(Beginning of Data under study)
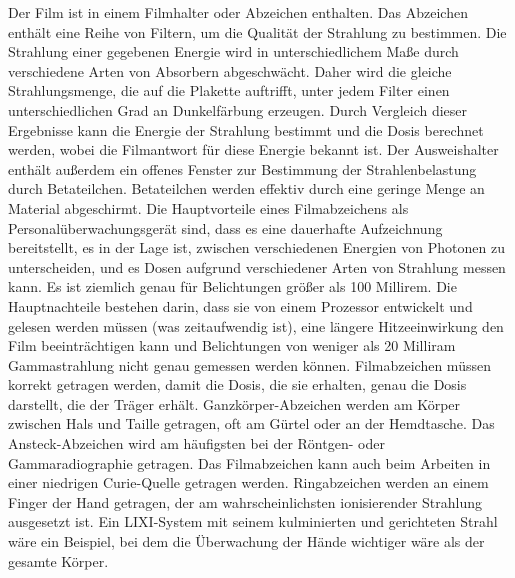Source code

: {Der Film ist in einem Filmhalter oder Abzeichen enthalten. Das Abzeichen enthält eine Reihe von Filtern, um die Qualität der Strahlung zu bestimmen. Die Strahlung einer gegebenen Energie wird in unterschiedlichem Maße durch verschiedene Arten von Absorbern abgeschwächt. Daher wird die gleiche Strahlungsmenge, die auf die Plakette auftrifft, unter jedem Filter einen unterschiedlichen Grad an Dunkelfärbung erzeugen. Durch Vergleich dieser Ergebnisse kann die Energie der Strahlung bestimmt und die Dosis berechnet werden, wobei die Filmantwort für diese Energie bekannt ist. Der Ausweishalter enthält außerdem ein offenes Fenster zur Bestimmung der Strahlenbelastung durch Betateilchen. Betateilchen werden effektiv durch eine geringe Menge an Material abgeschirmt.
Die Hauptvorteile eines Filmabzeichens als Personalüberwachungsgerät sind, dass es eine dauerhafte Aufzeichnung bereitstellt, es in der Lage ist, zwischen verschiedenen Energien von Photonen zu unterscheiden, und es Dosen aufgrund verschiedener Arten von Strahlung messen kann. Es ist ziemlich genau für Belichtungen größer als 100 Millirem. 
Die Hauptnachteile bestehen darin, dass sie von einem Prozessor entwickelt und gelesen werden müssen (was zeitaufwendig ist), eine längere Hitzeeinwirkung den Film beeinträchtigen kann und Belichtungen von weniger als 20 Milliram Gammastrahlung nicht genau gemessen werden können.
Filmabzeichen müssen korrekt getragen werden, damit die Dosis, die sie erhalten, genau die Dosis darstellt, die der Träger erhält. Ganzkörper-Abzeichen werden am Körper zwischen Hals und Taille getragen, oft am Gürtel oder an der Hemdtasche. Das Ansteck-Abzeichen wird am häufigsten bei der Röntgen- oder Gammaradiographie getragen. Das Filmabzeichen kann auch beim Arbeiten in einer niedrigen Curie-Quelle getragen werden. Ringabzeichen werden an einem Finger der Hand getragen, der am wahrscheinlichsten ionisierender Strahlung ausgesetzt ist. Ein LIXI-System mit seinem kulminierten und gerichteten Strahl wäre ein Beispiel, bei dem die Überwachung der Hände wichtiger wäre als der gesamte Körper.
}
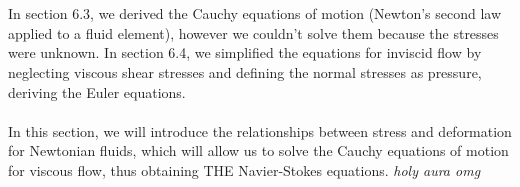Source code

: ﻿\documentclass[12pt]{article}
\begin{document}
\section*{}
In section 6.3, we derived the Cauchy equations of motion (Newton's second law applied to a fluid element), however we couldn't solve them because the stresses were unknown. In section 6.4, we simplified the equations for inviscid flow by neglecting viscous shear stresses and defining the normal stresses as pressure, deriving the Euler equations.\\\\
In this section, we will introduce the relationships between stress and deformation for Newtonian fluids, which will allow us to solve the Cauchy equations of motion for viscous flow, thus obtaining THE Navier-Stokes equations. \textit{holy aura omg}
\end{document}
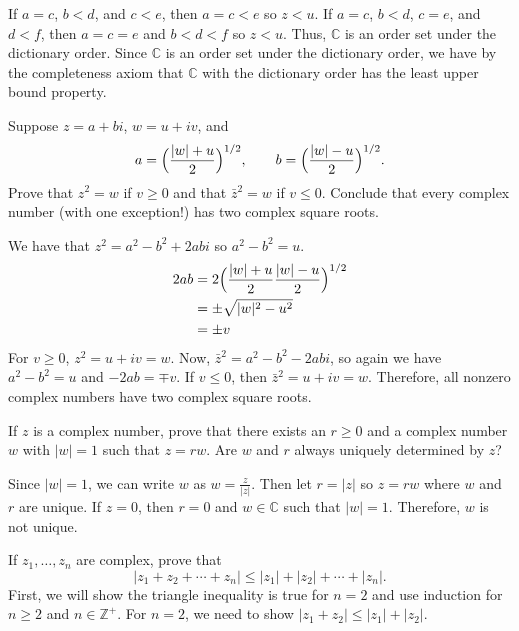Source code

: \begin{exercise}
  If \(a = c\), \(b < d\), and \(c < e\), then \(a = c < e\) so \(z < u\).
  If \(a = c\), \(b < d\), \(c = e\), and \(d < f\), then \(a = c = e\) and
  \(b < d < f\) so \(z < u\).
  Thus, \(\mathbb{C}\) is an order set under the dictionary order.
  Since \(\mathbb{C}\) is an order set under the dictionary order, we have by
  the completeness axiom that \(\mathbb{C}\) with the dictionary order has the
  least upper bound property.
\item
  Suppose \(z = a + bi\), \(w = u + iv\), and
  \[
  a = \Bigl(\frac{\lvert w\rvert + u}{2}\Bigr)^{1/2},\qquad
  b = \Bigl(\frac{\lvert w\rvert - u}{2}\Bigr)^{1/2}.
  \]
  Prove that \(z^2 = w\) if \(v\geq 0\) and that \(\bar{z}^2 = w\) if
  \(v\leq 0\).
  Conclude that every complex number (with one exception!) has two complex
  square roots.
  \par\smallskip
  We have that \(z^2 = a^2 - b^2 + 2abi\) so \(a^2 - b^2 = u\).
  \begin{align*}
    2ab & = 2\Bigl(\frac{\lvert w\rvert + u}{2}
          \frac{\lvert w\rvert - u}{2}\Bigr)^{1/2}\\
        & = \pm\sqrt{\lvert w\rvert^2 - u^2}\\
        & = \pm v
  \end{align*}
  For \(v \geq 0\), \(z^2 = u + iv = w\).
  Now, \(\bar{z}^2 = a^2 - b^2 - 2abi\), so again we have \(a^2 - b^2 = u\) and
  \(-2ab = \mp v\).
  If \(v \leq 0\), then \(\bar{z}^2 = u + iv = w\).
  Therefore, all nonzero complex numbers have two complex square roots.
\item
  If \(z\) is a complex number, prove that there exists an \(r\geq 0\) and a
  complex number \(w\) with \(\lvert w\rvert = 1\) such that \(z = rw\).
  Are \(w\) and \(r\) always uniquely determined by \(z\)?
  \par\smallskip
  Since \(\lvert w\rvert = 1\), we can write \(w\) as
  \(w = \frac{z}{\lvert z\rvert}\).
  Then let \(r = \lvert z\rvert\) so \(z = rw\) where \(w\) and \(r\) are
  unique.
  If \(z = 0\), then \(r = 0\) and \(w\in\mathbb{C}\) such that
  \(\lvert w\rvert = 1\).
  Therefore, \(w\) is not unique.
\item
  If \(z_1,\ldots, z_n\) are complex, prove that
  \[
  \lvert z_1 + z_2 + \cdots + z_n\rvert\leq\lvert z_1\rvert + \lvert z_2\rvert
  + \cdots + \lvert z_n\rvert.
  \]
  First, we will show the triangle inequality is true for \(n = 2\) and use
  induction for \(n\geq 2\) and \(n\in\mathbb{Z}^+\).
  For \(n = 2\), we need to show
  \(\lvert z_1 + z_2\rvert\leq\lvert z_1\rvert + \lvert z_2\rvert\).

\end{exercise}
(End of Data under study)
With the line containing "If \(z_1,\ldots, z_n\)" as the first, output each line through the final line of the entries above, exactly.

  If \(z_1,\ldots, z_n\) are complex, prove that
  \[
  \lvert z_1 + z_2 + \cdots + z_n\rvert\leq\lvert z_1\rvert + \lvert z_2\rvert
  + \cdots + \lvert z_n\rvert.
  \]
  First, we will show the triangle inequality is true for \(n = 2\) and use
  induction for \(n\geq 2\) and \(n\in\mathbb{Z}^+\).
  For \(n = 2\), we need to show
  \(\lvert z_1 + z_2\rvert\leq\lvert z_1\rvert + \lvert z_2\rvert\).

\end{exercise}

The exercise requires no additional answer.